📝HISTORIA EN BREVE

  • Una joroba se desarrolla poco a poco a medida que la debilidad muscular, la mala postura y la menor resistencia ósea permiten que la gravedad empuje hacia adelante la columna vertebral con el tiempo
  • Hasta el 40 % de los adultos mayores de 60 años experimentan una curvatura significativa de la columna vertebral, y el ángulo empeora de forma progresiva con cada década si no se interviene
  • Algunos hábitos cotidianos como sentarse encorvado y saltarse el entrenamiento de la parte superior de la espalda aceleran el proceso mucho antes de que note cambios visibles
  • Los ejercicios específicos que fortalecen la espalda, el core y la cadena posterior ayudan a reeducar el cuerpo para mantener una alineación correcta y reducir la tensión en la columna vertebral
  • Cambiar la postura con regularidad, contar con un soporte adecuado para dormir y realizar actividades que impliquen soportar el peso del cuerpo contribuyen a frenar o revertir los cambios de la columna vertebral en etapa temprana y proteger la movilidad a largo plazo

🩺Por el Dr.

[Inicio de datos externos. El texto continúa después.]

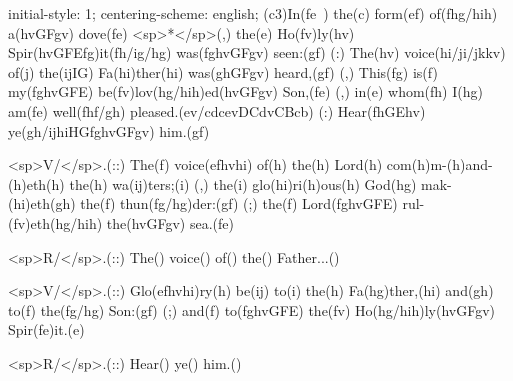 initial-style: 1;
centering-scheme: english;
(c3)In(fe~) the(c) form(ef) of(fhg/hih) a(hvGFgv) dove(fe) <sp>*</sp>(,) the(e) Ho(fv)ly(hv) Spir(hvGFEfg)it(fh/ig/hg) was(fghvGFgv) seen:(gf) (:) The(hv) voice(hi/ji/jkkv) of(j) the(ijIG) Fa(hi)ther(hi) was(ghGFgv) heard,(gf) (,) This(fg) is(f) my(fghvGFE) be(fv)lov(hg/hih)ed(hvGFgv) Son,(fe) (,) in(e) whom(fh) I(hg) am(fe) well(fhf/gh) pleased.(ev/cdcevDCdvCBcb) (:) Hear(fhGEhv) ye(gh/ijhiHGfghvGFgv) him.(gf)

<sp>V/</sp>.(::) The(f) voice(efhvhi) of(h) the(h) Lord(h) com(h)m-(h)and-(h)eth(h) the(h) wa(ij)ters;(i) (,) the(i) glo(hi)ri(h)ous(h) God(hg) mak-(hi)eth(gh) the(f) thun(fg/hg)der:(gf) (;) the(f) Lord(fghvGFE) rul-(fv)eth(hg/hih) the(hvGFgv) sea.(fe)

<sp>R/</sp>.(::) The() voice() of() the() Father...()

<sp>V/</sp>.(::) Glo(efhvhi)ry(h) be(ij) to(i) the(h) Fa(hg)ther,(hi) and(gh) to(f) the(fg/hg) Son:(gf) (;) and(f) to(fghvGFE) the(fv) Ho(hg/hih)ly(hvGFgv) Spir(fe)it.(e)

<sp>R/</sp>.(::) Hear() ye() him.()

Mercola

Es posible que se haya visto reflejado en el escaparate de una tienda y casi no se haya reconocido debido a sus hombros encorvados, la cabeza que sobresale por delante del cuerpo y la parte superior de la espalda curvada donde antes se mantenía erguida. Esa joroba que se desarrolla poco a poco se conoce como cifosis. Y es mucho más común, y mucho más prevenible, de lo que la mayoría de las personas creen.

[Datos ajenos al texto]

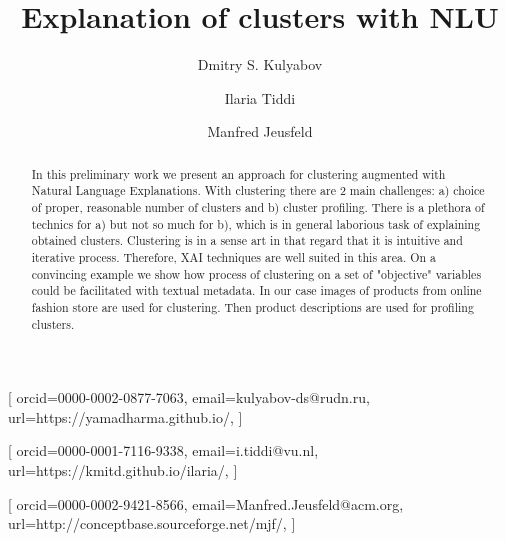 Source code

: \documentclass[
]{ceurart}
\begin{document}


\title{Explanation of clusters with NLU}

\tnotemark[1]

\author[1,2]{Dmitry S. Kulyabov}[%
orcid=0000-0002-0877-7063,
email=kulyabov-ds@rudn.ru,
url=https://yamadharma.github.io/,
]
\cormark[1]
\fnmark[1]
\address[1]{Peoples' Friendship University of Russia (RUDN University),
  6 Miklukho-Maklaya St, Moscow, 117198, Russian Federation}
\address[2]{Joint Institute for Nuclear Research,
  6 Joliot-Curie, Dubna, Moscow region, 141980, Russian Federation}

\author[3]{Ilaria Tiddi}[%
orcid=0000-0001-7116-9338,
email=i.tiddi@vu.nl,
url=https://kmitd.github.io/ilaria/,
]
\fnmark[1]
\address[3]{Vrije Universiteit Amsterdam, De Boelelaan 1105, 1081 HV Amsterdam, The Netherlands}

\author[4]{Manfred Jeusfeld}[%
orcid=0000-0002-9421-8566,
email=Manfred.Jeusfeld@acm.org,
url=http://conceptbase.sourceforge.net/mjf/,
]
\fnmark[1]
\address[4]{University of Skövde, Högskolevägen 1, 541 28 Skövde, Sweden}


\begin{abstract}
  In this preliminary work we present an approach for clustering augmented with Natural Language Explanations.
  With clustering there are 2 main challenges: a) choice of proper, reasonable number of clusters and b) cluster profiling.
  There is a plethora of technics for a) but not so much for b), which is in general laborious task of explaining obtained clusters.
  Clustering is in a sense art in that regard that it is intuitive and iterative process.
  Therefore, XAI techniques are well suited in this area.
  On a convincing example we show how process of clustering on a set of "objective" variables could be facilitated with textual metadata.
  In our case images of products from online fashion store are used for clustering.
  Then product descriptions are used for profiling clusters.
\end{abstract}
\end{document}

La cifosis es una afección que se caracteriza por una curvatura excesiva hacia adelante en la parte superior de la columna vertebral, lo que significa que la espalda se redondea y la postura cambia a una posición encorvada. Los primeros síntomas suelen ser hombros encorvados, cabeza adelantada o rigidez en la parte superior de la espalda. En etapas más avanzadas, causa dolor, fatiga e incluso dificultad para respirar, ya que la joroba comprime los pulmones.

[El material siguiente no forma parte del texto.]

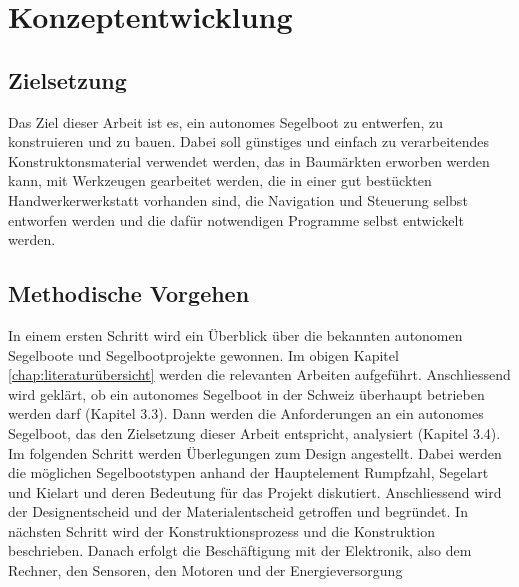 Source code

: 
\chapter{Konzeptentwicklung }
\label{chap:konzeptentwicklung}
\section{Zielsetzung}
Das Ziel dieser Arbeit ist es, ein autonomes Segelboot zu entwerfen, zu konstruieren und zu bauen. Dabei soll günstiges und einfach zu verarbeitendes Konstruktonsmaterial verwendet werden, das in Baumärkten erworben werden kann, mit Werkzeugen gearbeitet werden, die in einer gut bestückten Handwerkerwerkstatt vorhanden sind, die Navigation und Steuerung selbst entworfen werden und die dafür notwendigen Programme selbst entwickelt werden. 


\section{Methodische Vorgehen}

In einem ersten Schritt wird ein Überblick über die bekannten autonomen Segelboote und Segelbootprojekte gewonnen. Im obigen Kapitel \ref{chap:literaturübersicht} werden die relevanten Arbeiten aufgeführt. Anschliessend wird geklärt, ob ein autonomes Segelboot in der Schweiz überhaupt betrieben werden darf (Kapitel 3.3). Dann werden die Anforderungen an ein autonomes Segelboot, das den Zielsetzung dieser Arbeit entspricht, analysiert (Kapitel 3.4). Im folgenden Schritt werden Überlegungen zum Design angestellt. Dabei werden die möglichen Segelbootstypen anhand der Hauptelement Rumpfzahl, Segelart und Kielart und deren Bedeutung für das Projekt diskutiert. Anschliessend wird der Designentscheid und der Materialentscheid getroffen und begründet. In nächsten Schritt wird der Konstruktionsprozess und die Konstruktion beschrieben. Danach erfolgt die Beschäftigung mit der Elektronik, also dem Rechner, den Sensoren, den Motoren und der Energieversorgung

La Clínica Cleveland señala que las formas graves afectan hasta al 20 % o 40 % de los adultos mayores de 60 años, y que el ángulo de la columna vertebral aumenta alrededor de 3 grados cada década. 1 Para cuando el espejo le muestra una joroba, la curva por lo general se ha estado formando durante una década o más. Hay otro aspecto que hace que esto sea aún más relevante. Tener una mala postura y músculos de la espalda débiles aceleran el proceso.

Las horas que pasamos sentados, miramos hacia abajo a los dispositivos o descuidamos la fuerza de la parte superior de la espalda hacen que la columna vertebral se desplace hacia adelante mucho antes de que aparezca cualquier diagnóstico. Con el tiempo, estos hábitos, junto con la pérdida ósea y el envejecimiento, modifican la postura. Esto plantea una pregunta directa: si la curva se desarrolla de forma gradual a partir de estos factores, ¿qué cambios específicos la ralentizan o impiden que empeore?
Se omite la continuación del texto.